Immancabile lo scivolone sul personale del dg: “Gli articoli che mi sono stati rivolti, pieni di cattiverie, io sono qui al mio posto. Non ci sono cascitte. Sono sempre qui che aspetto il confronto. Sono di Reggio, il mio sangue è amaranto. Sono cresciuto, non a chiacchiere, con la Reggina in C2. Non c’è mai stata una persona che mi ha chiamato e io non ho risposto, o che mi abbia fermato sul Corso Garibaldi. Nessuno mi ha mai fermato a dirmi che sono un uomo di merda. Tutto il resto, che scrivano quello che vogliano. Quando scrivi con profili fasulli o ti nascondi dietro una tastiera, non sei un uomo. Ringrazio il sindaco Falcomatà e soprattutto il vicesindaco Versace. A prescindere se il bando lo vincerà la Reggina, il bando di ieri è un risultato storico. Lo sento come una mia vittoria”.

“Abbiamo fatto silenzio stampa perché dopo la contestazione con la Gelbison, partita al terzo minuto di gioco, volevamo ritrovarci. Quell’attacco diretto a Ballarino, al terzo minuto di una partita disgraziata. Abbiamo tentato di chiuderci, magari sbagliando. Però questo era l’intento. Qua leggiamo articoli che sono al limite della querela, giornalmente. Ormai non ci interessa più, ma li leggete tutti – prosegue Praticò –  Secondo me la città deve dimostrare. Noi siamo qua a combattere, per ottenere il risultato. Nessuno vuole stare in paradiso a dispetto dei santi, però vanno analizzati i fatti. Con me, tutti quanti voi avete un rapporto diretto. Se non ho risposto, ho richiamato io dopo un’ora o dopo mezza giornata”.
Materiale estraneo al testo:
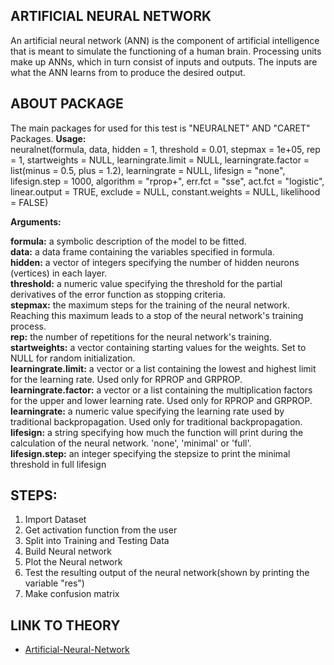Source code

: ## ARTIFICIAL NEURAL NETWORK
An artificial neural network (ANN) is the component of artificial intelligence that is meant to simulate the functioning of a human brain. Processing units make up ANNs, which in turn consist of inputs and outputs. The inputs are what the ANN learns from to produce the desired output.


## ABOUT PACKAGE
The main packages for used for this test is "NEURALNET" AND "CARET" Packages. 
 **Usage:**<br/>
 neuralnet(formula, data, hidden = 1, threshold = 0.01,
  stepmax = 1e+05, rep = 1, startweights = NULL,
  learningrate.limit = NULL, learningrate.factor = list(minus = 0.5,
  plus = 1.2), learningrate = NULL, lifesign = "none",
  lifesign.step = 1000, algorithm = "rprop+", err.fct = "sse",
  act.fct = "logistic", linear.output = TRUE, exclude = NULL,
  constant.weights = NULL, likelihood = FALSE)

           
 **Arguments:**<br/>

**formula:** a symbolic description of the model to be fitted. <Br/>
**data:** a data frame containing the variables specified in formula. <Br/>
**hidden:** a vector of integers specifying the number of hidden neurons (vertices) in each layer.<Br/>
**threshold:** a numeric value specifying the threshold for the partial derivatives of the error function as stopping criteria.<Br/>
**stepmax:** the maximum steps for the training of the neural network. Reaching this maximum leads to a stop of the neural network's training process.<Br/>
**rep:** the number of repetitions for the neural network's training.<Br/>
**startweights:** a vector containing starting values for the weights. Set to NULL for random initialization.<Br/>
**learningrate.limit:** a vector or a list containing the lowest and highest limit for the learning rate. Used only for RPROP and GRPROP.<Br/>
**learningrate.factor:** a vector or a list containing the multiplication factors for the upper and lower learning rate. Used only for RPROP and GRPROP. <Br/>
**learningrate:** a numeric value specifying the learning rate used by traditional backpropagation. Used only for traditional backpropagation.<Br/>
**lifesign:** a string specifying how much the function will print during the calculation of the neural network. 'none', 'minimal' or 'full'. <Br/>
**lifesign.step:** an integer specifying the stepsize to print the minimal threshold in full lifesign 

## STEPS:
  1. Import Dataset
  2. Get activation function from the user
  3. Split into Training and Testing Data
  4. Build Neural network
  5. Plot the Neural network
  6. Test the resulting output of the neural network(shown by printing the variable "res")
  7. Make confusion matrix

## LINK TO THEORY
* [Artificial-Neural-Network](https://github.com/Rizvix0/Statistical-Methods-and-Machine-Learning-in-R/wiki/Artificial-Neural-Network)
Bonanno: “Stiamo attenzionando profili importanti, per quello che serve a noi in questo momento. Serve gente con fame, stiamo cercando profili con queste caratteristiche. Per due o tre abbiamo già telefonato. La disponibilità per venire a Reggio Calabria c’è tutta, serve la volontà di altre società di fare la risoluzione con attaccanti importanti”.
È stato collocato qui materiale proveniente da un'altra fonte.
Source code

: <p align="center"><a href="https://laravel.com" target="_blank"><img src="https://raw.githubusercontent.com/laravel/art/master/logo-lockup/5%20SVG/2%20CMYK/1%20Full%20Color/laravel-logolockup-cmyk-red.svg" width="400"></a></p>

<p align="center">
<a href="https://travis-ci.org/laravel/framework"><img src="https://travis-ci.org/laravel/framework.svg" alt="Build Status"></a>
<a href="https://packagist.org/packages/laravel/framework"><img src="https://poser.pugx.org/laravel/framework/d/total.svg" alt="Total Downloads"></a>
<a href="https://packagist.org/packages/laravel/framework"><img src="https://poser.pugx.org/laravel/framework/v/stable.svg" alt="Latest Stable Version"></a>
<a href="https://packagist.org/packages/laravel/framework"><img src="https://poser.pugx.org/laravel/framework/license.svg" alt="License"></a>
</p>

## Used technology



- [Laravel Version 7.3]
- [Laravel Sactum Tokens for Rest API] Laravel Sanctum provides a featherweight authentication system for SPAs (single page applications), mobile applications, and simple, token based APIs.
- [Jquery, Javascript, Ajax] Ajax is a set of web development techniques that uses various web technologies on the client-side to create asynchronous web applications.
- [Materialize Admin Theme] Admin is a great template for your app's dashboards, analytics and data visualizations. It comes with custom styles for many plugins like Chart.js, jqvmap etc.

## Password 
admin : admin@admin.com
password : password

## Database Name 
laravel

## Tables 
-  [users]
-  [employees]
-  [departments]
Praticò smentisce alla sua maniera qualsiasi incontro tra forze interne, per passare la mano in termini societari: “Tutto falsissimo. Invito chiunque abbia la possibilità di dare certezza a questo incontro, di farlo tranquillamente. Altrimenti, che stia zitto. Anziché alimentare pettegolezzi di basso livello. Il componente dell’amministrazione in cda? Non ho risposta, scelte della proprietà”.